Work item: Scan the records below. Copy every line in which the word "classify" appears.

Items listed in a dataset:
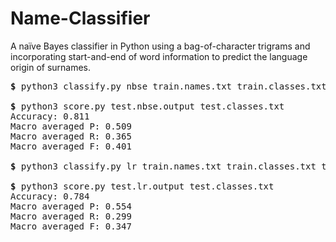 # Name-Classifier
A naïve Bayes classifier in Python using a bag-of-character trigrams and incorporating start-and-end of word information to predict the language origin of surnames.

<pre>
<b>$</b> python3 classify.py nbse train.names.txt train.classes.txt test.names.txt > test.nbse.output

<b>$</b> python3 score.py test.nbse.output test.classes.txt
Accuracy: 0.811
Macro averaged P: 0.509
Macro averaged R: 0.365
Macro averaged F: 0.401

<b>$</b> python3 classify.py lr train.names.txt train.classes.txt test.names.txt > test.lr.output

<b>$</b> python3 score.py test.lr.output test.classes.txt
Accuracy: 0.784
Macro averaged P: 0.554
Macro averaged R: 0.299
Macro averaged F: 0.347
</pre>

Task solution:
<b>$</b> python3 classify.py nbse train.names.txt train.classes.txt test.names.txt > test.nbse.output
<b>$</b> python3 classify.py lr train.names.txt train.classes.txt test.names.txt > test.lr.output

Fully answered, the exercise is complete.